Overheating usually occurs for one of the following reasons -
- Insufficient amount of coolant in the system.
- Defective or improperly adjusted drivebelt.
- Blocked radiator core.
- Dirty or restricted radiator grille.
- Faulty thermostat.
- Improperly functioning fan.
- Improper pressure. Have your radiator cap pressure tested by a gas station or repair shop.
- Incorrect ignition timing.
- Defective water pump.
- Wrong grade of engine oil.
- Inaccurate temperature gauge.
Overcooling usually occurs for one of the two following reasons -
- Faulty thermostat.
- Inaccurate temperature guage.
External Coolant Leakage usually occurs for one of the following reasons -
- Deteriorated or damaged hoses, or loose clamps at the hose connections.
- Defective water pump seals. If this happens, water drips from the weep hole in the water pump body.

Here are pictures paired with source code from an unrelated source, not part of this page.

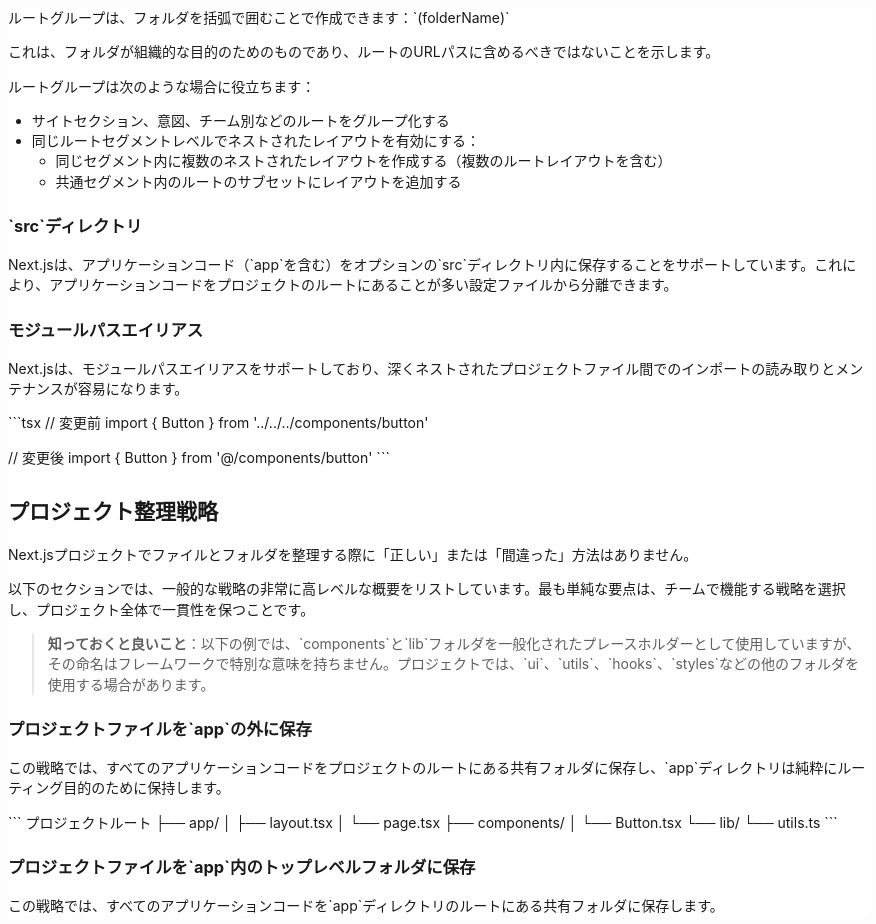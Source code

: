 ルートグループは、フォルダを括弧で囲むことで作成できます：\`(folderName)\`

これは、フォルダが組織的な目的のためのものであり、ルートのURLパスに含めるべきではないことを示します。

ルートグループは次のような場合に役立ちます：

- サイトセクション、意図、チーム別などのルートをグループ化する
- 同じルートセグメントレベルでネストされたレイアウトを有効にする：
  - 同じセグメント内に複数のネストされたレイアウトを作成する（複数のルートレイアウトを含む）
  - 共通セグメント内のルートのサブセットにレイアウトを追加する

### \`src\`ディレクトリ

Next.jsは、アプリケーションコード（\`app\`を含む）をオプションの\`src\`ディレクトリ内に保存することをサポートしています。これにより、アプリケーションコードをプロジェクトのルートにあることが多い設定ファイルから分離できます。

### モジュールパスエイリアス

Next.jsは、モジュールパスエイリアスをサポートしており、深くネストされたプロジェクトファイル間でのインポートの読み取りとメンテナンスが容易になります。

\`\`\`tsx
// 変更前
import { Button } from '../../../components/button'

// 変更後
import { Button } from '@/components/button'
\`\`\`

## プロジェクト整理戦略

Next.jsプロジェクトでファイルとフォルダを整理する際に「正しい」または「間違った」方法はありません。

以下のセクションでは、一般的な戦略の非常に高レベルな概要をリストしています。最も単純な要点は、チームで機能する戦略を選択し、プロジェクト全体で一貫性を保つことです。

> **知っておくと良いこと**：以下の例では、\`components\`と\`lib\`フォルダを一般化されたプレースホルダーとして使用していますが、その命名はフレームワークで特別な意味を持ちません。プロジェクトでは、\`ui\`、\`utils\`、\`hooks\`、\`styles\`などの他のフォルダを使用する場合があります。

### プロジェクトファイルを\`app\`の外に保存

この戦略では、すべてのアプリケーションコードをプロジェクトのルートにある共有フォルダに保存し、\`app\`ディレクトリは純粋にルーティング目的のために保持します。

\`\`\`
プロジェクトルート
├── app/
│   ├── layout.tsx
│   └── page.tsx
├── components/
│   └── Button.tsx
└── lib/
    └── utils.ts
\`\`\`

### プロジェクトファイルを\`app\`内のトップレベルフォルダに保存

この戦略では、すべてのアプリケーションコードを\`app\`ディレクトリのルートにある共有フォルダに保存します。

- Leakage from the radiator core or header tank. If this is the case, the radiator must be professionally repaired.
- Leaking engine drain plugs or water jacket freeze plugs.
- Leakage from damaged gaskets or small cracks.
- Damaged head gasket. To verify this, check the engine oil condition.
Internal Coolant Leakage usually occurs for one of the following reasons -
Note: You can detect internal coolant leaks by examining the oil. Check the dipstick and inside the rocker arm for water deposits and milkshake-like oil consistency.
- Leaking cylinder head gasket. If this occurs, test the system pressure or remove the cylinder head and inspect.
- Cracked cylinder bore or cylinder head. If this is the case, dismantle and inspect the engine.
- Loose cylinder head bolts.
Abnormal coolant loss usually occurs for one of the following reasons -
- Overfilled system.
- Coolant evaporation due to overheating.
- Internal or external leakage.
- Faulty radiator cap. If this is the case, have the cap pressure tested.
- Engine compression is pressurizing the cooling system. A cracked head or block, or leaking head gasket(s) could cause this.
Poor coolant circulation usually occurs for one of the following reasons -
- Inoperative water pump. To test, pinch the top radiator hose closed with hour hand while the engine idles, then release. If the pump is working properly, you should feel a surge of coolant.
- Restriction in the cooling system. To fix, you should drain, flush, and refill the system. If necessary, remove the radiator and have it reverse flushed or professionally cleaned.
- Loose water pump drivebelt.
- Sticking thermostat.
- Insufficient coolant.
Corrosion usually occurs for one of the following reasons -
- Excessive impurities in the water. We recommend you use soft water, rainwater, or distilled water.
- Infrequently flushed and drained system. You should regularly drain and flush your cooling system to maintain optimum functioning and prevent corrosion.